WHAT YOU HAVE TO DO - From the records below, please repeat exactly the line that has "select the following", the line that has "## Donation", and every line between them, and nothing else.

EXTRACTED ENTRIES -
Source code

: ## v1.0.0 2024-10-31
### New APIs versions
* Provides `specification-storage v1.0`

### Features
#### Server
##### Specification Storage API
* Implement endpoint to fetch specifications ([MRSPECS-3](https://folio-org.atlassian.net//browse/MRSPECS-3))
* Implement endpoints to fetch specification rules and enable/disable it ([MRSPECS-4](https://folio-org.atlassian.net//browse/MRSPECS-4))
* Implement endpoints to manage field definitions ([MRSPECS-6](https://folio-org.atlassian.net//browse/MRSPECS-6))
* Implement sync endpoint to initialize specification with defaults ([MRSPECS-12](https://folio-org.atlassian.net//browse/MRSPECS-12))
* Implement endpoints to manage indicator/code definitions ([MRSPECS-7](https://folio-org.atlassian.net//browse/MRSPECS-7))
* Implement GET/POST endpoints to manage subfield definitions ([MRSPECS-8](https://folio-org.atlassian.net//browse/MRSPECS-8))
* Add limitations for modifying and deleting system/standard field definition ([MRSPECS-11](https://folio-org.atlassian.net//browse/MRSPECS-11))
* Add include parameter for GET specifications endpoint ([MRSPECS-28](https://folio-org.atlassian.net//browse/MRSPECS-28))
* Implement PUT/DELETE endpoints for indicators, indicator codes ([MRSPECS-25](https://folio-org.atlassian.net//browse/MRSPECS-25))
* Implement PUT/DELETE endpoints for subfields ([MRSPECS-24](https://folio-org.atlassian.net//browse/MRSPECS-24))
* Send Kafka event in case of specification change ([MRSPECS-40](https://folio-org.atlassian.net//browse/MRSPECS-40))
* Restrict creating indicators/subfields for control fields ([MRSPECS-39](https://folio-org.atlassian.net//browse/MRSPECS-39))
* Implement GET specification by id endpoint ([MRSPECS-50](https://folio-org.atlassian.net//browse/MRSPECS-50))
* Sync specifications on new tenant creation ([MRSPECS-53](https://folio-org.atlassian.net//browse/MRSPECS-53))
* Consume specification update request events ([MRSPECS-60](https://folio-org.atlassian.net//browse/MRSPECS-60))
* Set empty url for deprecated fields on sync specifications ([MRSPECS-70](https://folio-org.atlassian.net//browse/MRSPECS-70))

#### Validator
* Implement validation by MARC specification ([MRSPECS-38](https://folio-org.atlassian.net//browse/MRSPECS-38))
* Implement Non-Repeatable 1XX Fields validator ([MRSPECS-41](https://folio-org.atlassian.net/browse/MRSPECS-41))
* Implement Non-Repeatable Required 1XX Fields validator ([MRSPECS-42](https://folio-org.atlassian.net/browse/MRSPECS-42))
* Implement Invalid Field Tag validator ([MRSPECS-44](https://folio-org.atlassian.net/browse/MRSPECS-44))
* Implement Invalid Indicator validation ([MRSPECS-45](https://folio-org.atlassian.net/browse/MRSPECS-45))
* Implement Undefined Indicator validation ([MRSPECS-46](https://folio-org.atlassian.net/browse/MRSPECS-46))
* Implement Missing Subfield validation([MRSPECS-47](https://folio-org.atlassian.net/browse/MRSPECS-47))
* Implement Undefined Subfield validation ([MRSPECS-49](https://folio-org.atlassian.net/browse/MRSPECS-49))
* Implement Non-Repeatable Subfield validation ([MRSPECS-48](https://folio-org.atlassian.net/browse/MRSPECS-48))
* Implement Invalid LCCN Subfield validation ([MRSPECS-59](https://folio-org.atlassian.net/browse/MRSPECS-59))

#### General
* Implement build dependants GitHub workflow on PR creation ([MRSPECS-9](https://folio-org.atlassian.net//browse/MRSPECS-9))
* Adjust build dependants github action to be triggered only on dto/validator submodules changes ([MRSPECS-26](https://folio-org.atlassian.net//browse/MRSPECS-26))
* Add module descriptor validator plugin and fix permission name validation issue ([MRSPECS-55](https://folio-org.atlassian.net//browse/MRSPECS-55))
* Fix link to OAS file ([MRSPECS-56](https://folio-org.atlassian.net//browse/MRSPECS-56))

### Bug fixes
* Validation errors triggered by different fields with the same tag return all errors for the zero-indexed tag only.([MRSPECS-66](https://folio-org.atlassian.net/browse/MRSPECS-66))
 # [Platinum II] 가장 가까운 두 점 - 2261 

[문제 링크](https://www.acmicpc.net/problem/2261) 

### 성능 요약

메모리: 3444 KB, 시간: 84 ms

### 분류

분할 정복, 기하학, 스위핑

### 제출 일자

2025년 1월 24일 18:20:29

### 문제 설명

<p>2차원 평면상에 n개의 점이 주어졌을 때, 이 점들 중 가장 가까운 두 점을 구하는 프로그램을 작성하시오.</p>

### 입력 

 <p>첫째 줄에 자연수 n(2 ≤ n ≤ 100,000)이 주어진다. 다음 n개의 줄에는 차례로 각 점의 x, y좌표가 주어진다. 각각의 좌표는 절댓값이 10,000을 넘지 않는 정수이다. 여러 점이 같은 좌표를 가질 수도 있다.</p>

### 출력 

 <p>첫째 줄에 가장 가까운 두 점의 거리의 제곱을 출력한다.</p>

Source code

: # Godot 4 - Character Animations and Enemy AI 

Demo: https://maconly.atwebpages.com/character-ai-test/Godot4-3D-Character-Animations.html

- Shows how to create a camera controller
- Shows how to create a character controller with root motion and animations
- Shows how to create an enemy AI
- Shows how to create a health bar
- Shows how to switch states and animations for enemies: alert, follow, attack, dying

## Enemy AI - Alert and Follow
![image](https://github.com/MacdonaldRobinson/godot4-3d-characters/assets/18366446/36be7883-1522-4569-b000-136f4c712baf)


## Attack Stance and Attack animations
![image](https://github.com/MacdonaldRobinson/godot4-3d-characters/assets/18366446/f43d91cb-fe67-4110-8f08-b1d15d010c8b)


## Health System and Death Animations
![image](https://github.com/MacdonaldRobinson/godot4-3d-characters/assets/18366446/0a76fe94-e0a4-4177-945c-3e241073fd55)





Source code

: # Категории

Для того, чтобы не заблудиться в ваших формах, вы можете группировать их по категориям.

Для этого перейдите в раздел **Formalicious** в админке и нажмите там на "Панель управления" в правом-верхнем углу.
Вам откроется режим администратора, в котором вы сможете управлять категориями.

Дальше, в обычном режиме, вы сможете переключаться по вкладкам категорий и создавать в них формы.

---

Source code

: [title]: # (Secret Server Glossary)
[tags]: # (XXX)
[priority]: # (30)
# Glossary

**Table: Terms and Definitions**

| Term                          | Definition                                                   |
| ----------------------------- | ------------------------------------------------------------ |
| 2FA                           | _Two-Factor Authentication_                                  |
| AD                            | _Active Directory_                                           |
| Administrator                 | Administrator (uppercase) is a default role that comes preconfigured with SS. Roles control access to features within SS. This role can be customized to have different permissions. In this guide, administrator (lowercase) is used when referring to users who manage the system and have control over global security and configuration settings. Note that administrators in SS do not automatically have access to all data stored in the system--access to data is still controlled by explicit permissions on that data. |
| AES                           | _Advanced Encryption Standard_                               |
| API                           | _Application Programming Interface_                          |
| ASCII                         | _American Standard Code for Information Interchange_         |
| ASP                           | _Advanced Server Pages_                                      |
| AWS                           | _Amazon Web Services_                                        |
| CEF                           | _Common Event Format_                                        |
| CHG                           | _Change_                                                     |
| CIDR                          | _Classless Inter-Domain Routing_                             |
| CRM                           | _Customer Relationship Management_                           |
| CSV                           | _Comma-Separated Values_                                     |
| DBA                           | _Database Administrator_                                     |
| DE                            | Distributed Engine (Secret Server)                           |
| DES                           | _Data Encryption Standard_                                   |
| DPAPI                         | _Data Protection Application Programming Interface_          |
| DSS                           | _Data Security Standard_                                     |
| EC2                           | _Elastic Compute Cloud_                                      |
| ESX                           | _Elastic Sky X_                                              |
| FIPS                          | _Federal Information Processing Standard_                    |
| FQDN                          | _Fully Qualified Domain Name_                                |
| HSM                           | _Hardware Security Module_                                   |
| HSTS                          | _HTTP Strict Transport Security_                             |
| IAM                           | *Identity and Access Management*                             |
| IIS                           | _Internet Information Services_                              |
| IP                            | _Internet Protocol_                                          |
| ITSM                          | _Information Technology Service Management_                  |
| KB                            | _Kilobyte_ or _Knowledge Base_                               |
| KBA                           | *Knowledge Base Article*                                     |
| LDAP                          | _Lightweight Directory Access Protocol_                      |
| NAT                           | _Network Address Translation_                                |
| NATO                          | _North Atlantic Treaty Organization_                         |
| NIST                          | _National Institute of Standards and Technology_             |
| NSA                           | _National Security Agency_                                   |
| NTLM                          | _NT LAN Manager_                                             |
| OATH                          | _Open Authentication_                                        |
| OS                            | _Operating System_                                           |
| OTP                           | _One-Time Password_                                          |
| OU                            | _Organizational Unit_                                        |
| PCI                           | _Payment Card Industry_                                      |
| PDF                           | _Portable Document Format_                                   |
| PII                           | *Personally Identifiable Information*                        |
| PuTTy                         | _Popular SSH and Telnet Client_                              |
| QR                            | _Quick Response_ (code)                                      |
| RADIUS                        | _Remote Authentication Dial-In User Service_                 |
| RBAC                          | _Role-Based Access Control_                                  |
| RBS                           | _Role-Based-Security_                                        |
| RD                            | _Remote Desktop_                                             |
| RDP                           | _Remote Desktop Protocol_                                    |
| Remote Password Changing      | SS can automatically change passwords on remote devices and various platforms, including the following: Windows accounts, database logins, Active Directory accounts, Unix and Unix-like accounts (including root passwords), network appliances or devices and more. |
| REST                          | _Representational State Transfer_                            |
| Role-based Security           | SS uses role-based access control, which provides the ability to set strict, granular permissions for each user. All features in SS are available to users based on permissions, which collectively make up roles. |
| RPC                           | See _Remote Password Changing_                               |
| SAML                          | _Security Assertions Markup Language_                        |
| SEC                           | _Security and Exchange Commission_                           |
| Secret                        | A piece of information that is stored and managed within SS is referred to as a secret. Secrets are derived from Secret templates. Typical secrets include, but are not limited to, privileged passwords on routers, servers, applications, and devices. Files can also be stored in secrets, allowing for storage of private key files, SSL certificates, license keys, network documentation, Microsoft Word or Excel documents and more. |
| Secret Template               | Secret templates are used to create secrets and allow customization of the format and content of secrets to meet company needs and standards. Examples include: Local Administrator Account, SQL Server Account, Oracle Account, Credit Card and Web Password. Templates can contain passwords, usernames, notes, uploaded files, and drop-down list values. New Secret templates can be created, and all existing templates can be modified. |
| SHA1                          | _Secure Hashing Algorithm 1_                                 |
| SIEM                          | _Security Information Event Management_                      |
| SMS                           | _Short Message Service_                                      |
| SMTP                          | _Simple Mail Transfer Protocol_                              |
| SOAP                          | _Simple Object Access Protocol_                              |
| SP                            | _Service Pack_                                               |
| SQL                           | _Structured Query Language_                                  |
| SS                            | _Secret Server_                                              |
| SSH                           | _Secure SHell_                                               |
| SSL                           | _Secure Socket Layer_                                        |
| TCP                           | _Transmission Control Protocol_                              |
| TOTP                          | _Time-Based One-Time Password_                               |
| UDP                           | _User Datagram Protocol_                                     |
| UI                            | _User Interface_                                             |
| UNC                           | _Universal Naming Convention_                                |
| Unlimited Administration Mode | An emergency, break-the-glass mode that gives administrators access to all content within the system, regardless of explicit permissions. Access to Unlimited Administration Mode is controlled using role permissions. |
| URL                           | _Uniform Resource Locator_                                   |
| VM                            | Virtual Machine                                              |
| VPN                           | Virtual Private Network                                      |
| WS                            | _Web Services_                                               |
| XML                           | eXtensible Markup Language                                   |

==

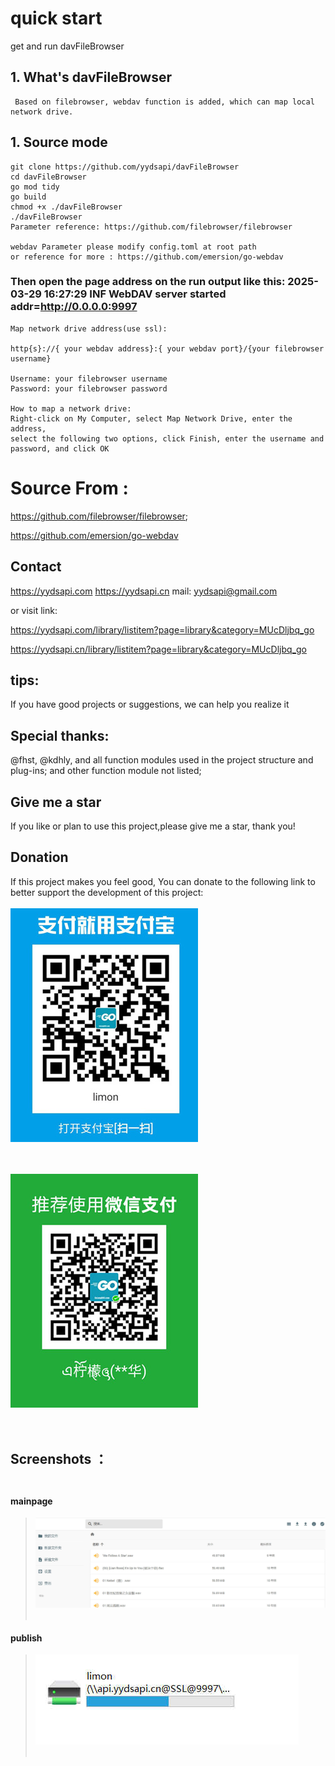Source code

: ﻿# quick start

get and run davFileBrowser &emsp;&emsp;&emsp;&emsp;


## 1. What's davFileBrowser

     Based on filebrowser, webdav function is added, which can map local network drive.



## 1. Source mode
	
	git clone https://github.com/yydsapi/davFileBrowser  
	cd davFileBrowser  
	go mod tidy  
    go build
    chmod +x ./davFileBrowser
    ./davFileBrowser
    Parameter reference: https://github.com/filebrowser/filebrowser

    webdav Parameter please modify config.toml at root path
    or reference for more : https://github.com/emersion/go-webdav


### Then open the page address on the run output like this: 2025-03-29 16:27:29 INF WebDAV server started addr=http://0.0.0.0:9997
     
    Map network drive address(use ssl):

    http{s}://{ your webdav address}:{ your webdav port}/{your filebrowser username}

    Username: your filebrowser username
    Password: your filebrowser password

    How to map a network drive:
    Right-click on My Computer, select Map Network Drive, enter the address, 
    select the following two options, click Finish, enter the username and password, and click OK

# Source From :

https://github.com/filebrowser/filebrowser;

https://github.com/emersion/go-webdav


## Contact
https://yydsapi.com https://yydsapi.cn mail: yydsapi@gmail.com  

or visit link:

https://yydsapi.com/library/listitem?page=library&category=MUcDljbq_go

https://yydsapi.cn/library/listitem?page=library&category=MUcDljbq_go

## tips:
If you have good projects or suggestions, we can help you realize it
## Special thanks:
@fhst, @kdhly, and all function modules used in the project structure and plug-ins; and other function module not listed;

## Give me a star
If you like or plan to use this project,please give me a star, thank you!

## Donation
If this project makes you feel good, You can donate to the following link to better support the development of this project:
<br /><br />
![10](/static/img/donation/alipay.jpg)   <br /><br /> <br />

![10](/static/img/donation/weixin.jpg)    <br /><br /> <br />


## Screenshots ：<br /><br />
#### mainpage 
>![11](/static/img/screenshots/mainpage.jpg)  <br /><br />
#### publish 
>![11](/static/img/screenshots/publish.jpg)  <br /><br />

EXPECTED ANSWER -
    select the following two options, click Finish, enter the username and password, and click OK

# Source From :

https://github.com/filebrowser/filebrowser;

https://github.com/emersion/go-webdav


## Contact
https://yydsapi.com https://yydsapi.cn mail: yydsapi@gmail.com  

or visit link:

https://yydsapi.com/library/listitem?page=library&category=MUcDljbq_go

https://yydsapi.cn/library/listitem?page=library&category=MUcDljbq_go

## tips:
If you have good projects or suggestions, we can help you realize it
## Special thanks:
@fhst, @kdhly, and all function modules used in the project structure and plug-ins; and other function module not listed;

## Give me a star
If you like or plan to use this project,please give me a star, thank you!

## Donation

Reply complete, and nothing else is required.